Deficit won't sour interest in Taisalt

By Jessie Ho  /  STAFF REPORTER

Analysts said yesterday they remain optimistic about the intitial public offering on the stock market of Taiwan Salt Industrial Corp (Taisalt, 台鹽) next month, despite the state-run company's statement that it would lower its pre-tax profits forecast to a NT$100 million loss from the NT$600 million profit it originally predicted.

The company will take a one-time hit to its profits this year because of its plans to set aside NT$700 million in additional provisioning for pensions.

The additional provisioning is an attempt to avoid having to incur provisioning expenses over the next few years, said Hsu Chun-chieh (許俊傑), a special aide to company chairman Cheng Pao-ching (鄭寶清).

The funds will be allocated for the pensions of Taisalt employees who were forced into early retirement in 1976 and 1982.

"The NT$700 million expenditure will not dampen the interest of shareholders, as the Commission of National Corporations has held the outlay for us," Hsu said. The commission supervises all state-run companies under the management of the Ministry of Economic Affairs.

"We have high expectations for Taisalt's share sale," said Angel Lu (呂叔玲), a public relations official at Taiwan Securities Co (台証證券), which is managing the sale.

"Taisalt still retains a favorable image among investors due to its brisk sales figures in recent years," Lu said.

Taisalt, with capital of NT$2.5 billion, reported sales of NT$517 million last year, up from NT$291 million the previous year.

The company was planning to be listed on the local stock market in June.

However, the sale has been postponed until next month due to an unresolved pension dispute.

The company is set to sell 60 percent, or 150 million shares, to investors, Hsu said.

Taisalt was trying to give pensions to its employees forced into retirement for years, but was unabel to do so because of the absence of legal regulations covering such special pensions, Hsu said.

Toward the end of May, the Legislature approved a measure requiring Taisalt to allocate the full budget for the special pensions in its balance sheet this year.

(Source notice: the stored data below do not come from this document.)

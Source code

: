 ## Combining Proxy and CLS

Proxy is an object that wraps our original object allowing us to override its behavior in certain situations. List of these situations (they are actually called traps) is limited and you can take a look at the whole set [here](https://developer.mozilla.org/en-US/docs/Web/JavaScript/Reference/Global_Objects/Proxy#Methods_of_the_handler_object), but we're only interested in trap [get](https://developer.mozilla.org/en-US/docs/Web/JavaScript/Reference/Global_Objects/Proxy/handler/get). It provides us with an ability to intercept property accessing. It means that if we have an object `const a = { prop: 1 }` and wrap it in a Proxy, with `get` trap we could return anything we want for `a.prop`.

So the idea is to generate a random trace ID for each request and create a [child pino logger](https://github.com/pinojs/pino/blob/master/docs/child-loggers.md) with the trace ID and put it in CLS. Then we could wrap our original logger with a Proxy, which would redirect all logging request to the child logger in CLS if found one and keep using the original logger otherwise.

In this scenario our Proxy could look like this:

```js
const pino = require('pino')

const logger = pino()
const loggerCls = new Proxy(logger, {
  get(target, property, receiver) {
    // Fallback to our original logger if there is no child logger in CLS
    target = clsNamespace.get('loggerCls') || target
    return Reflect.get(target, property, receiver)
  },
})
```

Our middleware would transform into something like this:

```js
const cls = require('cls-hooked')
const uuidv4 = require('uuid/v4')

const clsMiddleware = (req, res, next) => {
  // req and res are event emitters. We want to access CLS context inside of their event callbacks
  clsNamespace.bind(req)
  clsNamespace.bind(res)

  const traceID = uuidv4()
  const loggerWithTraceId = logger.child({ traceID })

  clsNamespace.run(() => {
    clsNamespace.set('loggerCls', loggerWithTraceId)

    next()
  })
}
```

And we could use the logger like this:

Hsu also said the company was pleased with the proposed share price set by the Commission of National Corporations, which is NT$24.8 per share.

He said that the price is affordable for workers interested in the 10 percent stake reserved for company employees.

One securities analyst viewed Taisalt as one of the most promising companies in the biotech sector on the TAIEX.

"Taisalt can still attract a fair number of investors due to the success of its transformation," said Stanley Yeh (葉德霖), an analyst at Yuanta Core Pacific Securities Corp (元大京華證券).

Besides the salt business that constitutes 64 percent of Taisalt's sales, the company has also been putting effort into developing biochemical products, such as various skincare products, which generate NT$300 million in annual revenues.

Taisalt is also seeking to franchise its retail stores, increasing its number of storefronts from 50 to 100 by the end of the year.

"I think that although Taisalt's financial report may look bad for this year, it won't dampen investors' interest as long as the company can ensure that it has reserve funds to cover the deficit it forecasts," Yeh said.